| Directions for this task |
Lines in which "Express" appears should be pulled from the data below.

| Data for this task |
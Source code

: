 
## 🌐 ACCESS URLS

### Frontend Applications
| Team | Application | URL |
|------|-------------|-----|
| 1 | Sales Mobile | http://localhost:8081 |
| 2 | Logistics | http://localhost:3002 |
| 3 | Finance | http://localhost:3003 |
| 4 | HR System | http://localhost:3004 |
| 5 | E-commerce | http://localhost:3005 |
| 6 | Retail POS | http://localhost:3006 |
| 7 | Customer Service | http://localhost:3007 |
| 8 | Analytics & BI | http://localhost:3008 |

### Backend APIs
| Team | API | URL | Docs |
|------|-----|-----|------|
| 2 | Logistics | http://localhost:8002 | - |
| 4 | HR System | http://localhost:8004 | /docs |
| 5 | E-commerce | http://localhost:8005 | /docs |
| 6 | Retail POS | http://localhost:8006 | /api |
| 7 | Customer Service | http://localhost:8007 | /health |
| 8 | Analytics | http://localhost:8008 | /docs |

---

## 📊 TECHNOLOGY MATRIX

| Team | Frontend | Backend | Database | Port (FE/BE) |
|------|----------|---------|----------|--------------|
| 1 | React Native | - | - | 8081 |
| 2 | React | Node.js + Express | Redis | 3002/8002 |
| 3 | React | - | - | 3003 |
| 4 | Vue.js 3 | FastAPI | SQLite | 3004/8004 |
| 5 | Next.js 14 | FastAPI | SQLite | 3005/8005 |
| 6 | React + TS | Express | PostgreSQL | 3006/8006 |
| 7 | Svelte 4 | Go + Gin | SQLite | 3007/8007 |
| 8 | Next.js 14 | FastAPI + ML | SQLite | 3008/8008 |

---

| Output of the task |
| 2 | React | Node.js + Express | Redis | 3002/8002 |
| 6 | React + TS | Express | PostgreSQL | 3006/8006 |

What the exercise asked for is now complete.